HOW TO TASTE CHOCOLATE
LIKE A PROFESSIONAL
Story and Photography by Maya Fidziukiewicz
There is artistry behind chocolate, and it happens right here in our beloved state
Chocolate — the beloved treat, flavor and ingredient that turns anything into pure indulgence. Throughout our childhoods, we’ve been conditioned to crave the cheap bars on the convenience store shelf. We reach for those now in hopes of tasting nostalgia, which in most cases, is successful in rekindling those memories.
Aside from the nostalgic side of chocolate, there is also artistry behind it, and it happens right here in our beloved state.
The art of tasting chocolate is a similar discipline to the art of tasting wines — both involve indulging all the senses in finding the flavors, scents and textures that are crafted to arouse. When you find the right bar of chocolate that is worthy of creating an experience, here is a step-by-step guide on how to approach your classy indulgence.
When tasting chocolate, it’s best to compare a few bars at a time. Usually four to six bars is ideal, but having at least two will be enough to do the trick. Store chocolate in dark, cool areas, such as the back of your pantry or your basement — but never in the fridge or near a stove. The temperature can react with the ingredients and change the original properties of the chocolate bar that probably cost at least $8.
Overall, tasting chocolate is a much different experience than just eating it. You can become a chocolate-tasting expert and be able to describe the tastes of chocolate the way wine and coffee connoisseurs can. So the next time you come across a high-quality chocolate bar, treat yourself to an experience using these tips below. Happy tasting!
Give it a good look.
By looking at the chocolate, you notice its luster, or the way light interacts with the surface of the bar. What color is the chocolate? The darker the color, the higher the percentage of cocoa. Milk chocolate is usually lighter and white chocolate is, well, white. Old chocolate has a dusty look to it because the fats and the sugars came to the surface and the chocolate bloomed — your best bet is to save this chocolate for baking. To get the best results, place the bar on a white sheet of paper so the contrast brings out its truest color, intensity and hue.
Feel it out.
Next, close your eyes and focus on how your fingers interpret the chocolate. Is the chocolate soft or hard? Does it melt in your hand? Bend the chocolate — is there any resistance?

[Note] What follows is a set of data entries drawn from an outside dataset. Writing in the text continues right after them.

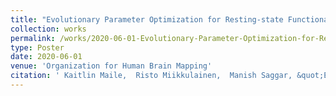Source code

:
```yaml
---
title: "Evolutionary Parameter Optimization for Resting-state Functional Connectivity Model"
collection: works
permalink: /works/2020-06-01-Evolutionary-Parameter-Optimization-for-Resting-state-Functional-Connectivity-Model
type: Poster
date: 2020-06-01
venue: 'Organization for Human Brain Mapping'
citation: ' Kaitlin Maile,  Risto Miikkulainen,  Manish Saggar, &quot;Evolutionary Parameter Optimization for Resting-state Functional Connectivity Model.&quot; Organization for Human Brain Mapping, 2020.'
---
```


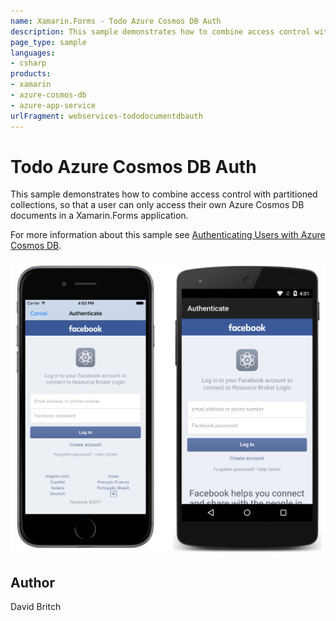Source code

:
 ```yaml
---
name: Xamarin.Forms - Todo Azure Cosmos DB Auth
description: This sample demonstrates how to combine access control with partitioned collections, so that a user can only access their own Azure Cosmos DB...
page_type: sample
languages:
- csharp
products:
- xamarin
- azure-cosmos-db
- azure-app-service
urlFragment: webservices-tododocumentdbauth
---
```

# Todo Azure Cosmos DB Auth

This sample demonstrates how to combine access control with partitioned collections, so that a user can only access their own Azure Cosmos DB documents in a Xamarin.Forms application.

For more information about this sample see [Authenticating Users with Azure Cosmos DB](https://docs.microsoft.com/xamarin/xamarin-forms/data-cloud/cosmosdb/authentication).

![Todo Azure Cosmos DB Auth application screenshot](Screenshots/01All.png "Todo Azure Cosmos DB Auth application screenshot")

## Author

David Britch
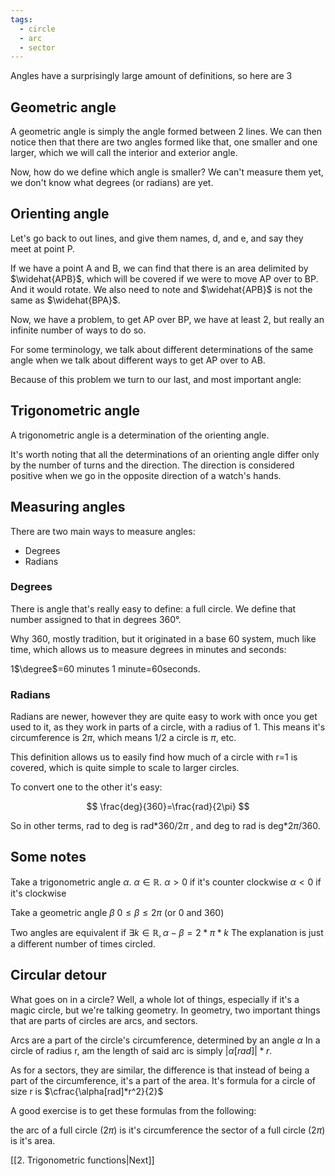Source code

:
 ```yaml
---
tags:
  - circle
  - arc
  - sector
---
```


Angles have a surprisingly large amount of definitions, so here are 3
## Geometric angle
A geometric angle is simply the angle formed between 2 lines. We can then notice then that there are two angles formed like that, one smaller and one larger, which we will call the interior and exterior angle.

Now, how do we define which angle is smaller? We can't measure them yet, we don't know what degrees (or radians) are yet. 

## Orienting angle
Let's go back to out lines, and give them names, d, and e, and say they meet at point P. 

If we have a point A and B, we can find that there is an area delimited by $\widehat{APB}$, which will be covered if we were to move AP over to BP. And it would rotate.
We also need to note and $\widehat{APB}$ is not the same as $\widehat{BPA}$. 

Now, we have a problem, to get AP over BP, we have at least 2, but really an infinite number of ways to do so. 

For some terminology, we talk about different determinations of the same angle when we talk about different ways to get AP over to AB.

Because of this problem we turn to our last, and most important angle:
## Trigonometric angle
A trigonometric angle is a determination of the orienting angle.

It's worth noting that all the determinations of an orienting angle differ only by the number of turns and the direction. The direction is considered positive when we go in the opposite direction of a watch's hands.

## Measuring angles

There are two main ways to measure angles:
- Degrees
- Radians

### Degrees

There is angle that's really easy to define: a full circle.
We define that number assigned to that in degrees 360°.

Why 360, mostly tradition, but it originated in a base 60 system, much like time, which allows us to measure degrees in minutes and seconds:

1$\degree$=60 minutes
1 minute=60seconds.

### Radians

Radians are newer, however they are quite easy to work with once you get used to it, as they work in parts of a circle, with a radius of 1.
This means it's circumference is $2\pi$, which means 1/2 a circle is $\pi$, etc.

This definition allows us to easily find how much of a circle with r=1 is covered, which is quite simple to scale to larger circles.

To convert one to the other it's easy:

$$
\frac{deg}{360}=\frac{rad}{2\pi}
$$

So in other terms, rad to deg is rad\*360/2$\pi$ , and deg to rad is deg\*2$\pi$/360.

## Some notes

Take a trigonometric angle $\alpha$.
$\alpha \in \mathbb{R}$.
$\alpha > 0$ if it's counter clockwise
$\alpha < 0$ if it's clockwise

Take a geometric angle $\beta$
$0\le\beta\le2\pi$ (or 0 and 360)

Two angles are equivalent if $\exists k\in\mathbb{R}, \alpha-\beta=2*\pi*k$
The explanation is just a different number of times circled.

## Circular detour

What goes on in a circle? Well, a whole lot of things, especially if it's a magic circle, but we're talking geometry.
In geometry, two important things that are parts of circles are arcs, and sectors.

Arcs are a part of the circle's circumference, determined by an angle $\alpha$
In a circle of radius r, am the length of said arc is simply $|\alpha[rad]|*r$.

As for a sectors, they are similar, the difference is that instead of being a part of the circumference, it's a part of the area.
It's formula for a circle of size r is $\cfrac{\alpha[rad]*r^2}{2}$

A good exercise is to get these formulas from the following:

the arc of a full circle (2$\pi$) is it's circumference
the sector of a full circle (2$\pi$) is it's area.

[[2. Trigonometric functions|Next]]
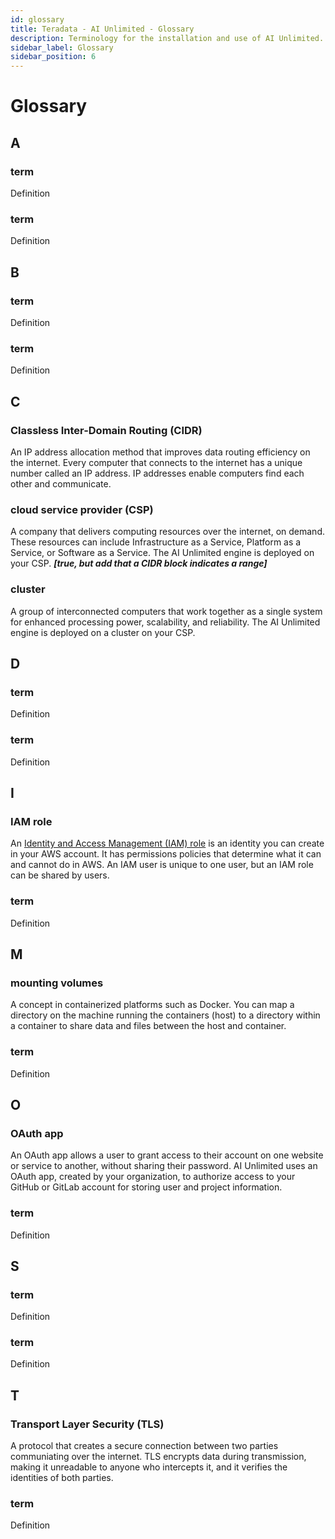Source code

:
 ```yaml
---
id: glossary
title: Teradata - AI Unlimited - Glossary
description: Terminology for the installation and use of AI Unlimited.
sidebar_label: Glossary
sidebar_position: 6
---
```


# Glossary

## A

### term

Definition

### term

Definition


## B

### term

Definition

### term

Definition


## C

<a id="glo-cidr"></a>
### Classless Inter-Domain Routing (CIDR)

An IP address allocation method that improves data routing efficiency on the internet. Every computer that connects to the internet has a unique number called an IP address. IP addresses enable computers find each other and communicate.

<a id="glo-csp"></a>
### cloud service provider (CSP) 

A company that delivers computing resources over the internet, on demand. These resources can include Infrastructure as a Service, Platform as a Service, or Software as a Service. The AI Unlimited engine is deployed on your CSP. ***[true, but add that a CIDR block indicates a range]***

<a id="glo-cluster"></a>
### cluster

A group of interconnected computers that work together as a single system for enhanced processing power, scalability, and reliability. The AI Unlimited engine is deployed on a cluster on your CSP.


## D

### term

Definition

### term

Definition


## I

<a id="glo-iam-role"></a>
### IAM role

An [Identity and Access Management (IAM) role](https://docs.aws.amazon.com/IAM/latest/UserGuide/id_roles.html) is an identity you can create in your AWS account. It has permissions policies that determine what it can and cannot do in AWS. An IAM user is unique to one user, but an IAM role can be shared by users.

### term

Definition

 
## M

<a id="glo-mounting-volumes"></a>
### mounting volumes 

A concept in containerized platforms such as Docker. You can map a directory on the machine running the containers (host) to a directory within a container to share data and files between the host and container.

### term

Definition


## O

<a id="glo-oauth-app"></a>
### OAuth app

An OAuth app allows a user to grant access to their account on one website or service to another, without sharing their password. AI Unlimited uses an OAuth app, created by your organization, to authorize access to your GitHub or GitLab account for storing user and project information.

### term

Definition


## S

### term

Definition

### term

Definition


## T

<a id="glo-tls"></a>
### Transport Layer Security (TLS) 

A protocol that creates a secure connection between two parties communiating over the internet. TLS encrypts data during transmission, making it unreadable to anyone who intercepts it, and it verifies the identities of both parties. 

### term

Definition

Then, with your eyes still closed, raise the chocolate to your ear and pay attention to the sound of the snap. Is it a clear sharp sound or is it dull? The sound chocolate makes when it breaks is an indication of its quality. A clearer snap indicates that it was properly stored and that the chocolate itself is purer.
Take a sniff.
The strongest smell comes from the edge that has just been broken off. Rub the chocolate between your fingers to warm it up. Do you smell bright flavors like citrus, raspberry or pear? Maybe it has a more roasted essence with coffee or nuts. Any florals like lavender or rose? This will give you a good preface to what your bar will taste like.
Time to taste.
The long-awaited moment is here. As you pop your chocolate into your mouth, let it melt on your tongue for a few seconds, and then break it into pieces with your teeth. The taste is where the flavors get the stage. Milk and white chocolate have more sweet tastes, while dark chocolate can have sweet, bitter and sour flavors. While you’re tasting, pay attention to the way the chocolate feels in your mouth. It can be pungent, warm, creamy or coarse, just to name a few variations.
Cleanse and continue.
After each taste of chocolate, cleanse your palate with some water or plain crackers and repeat the process with the rest of your selections. There is no right or wrong way of doing this, but save the more intense and bold flavors for last.
Track your favorites.
Take note of which chocolates you like and which ones are not your style. Make little notes of where you found them, what flavors you found and what you’d pair it with if you had a second chance with this bar. These notes might come in handy when hosting your next party featuring chocolate pairings with wine, beer or cheese.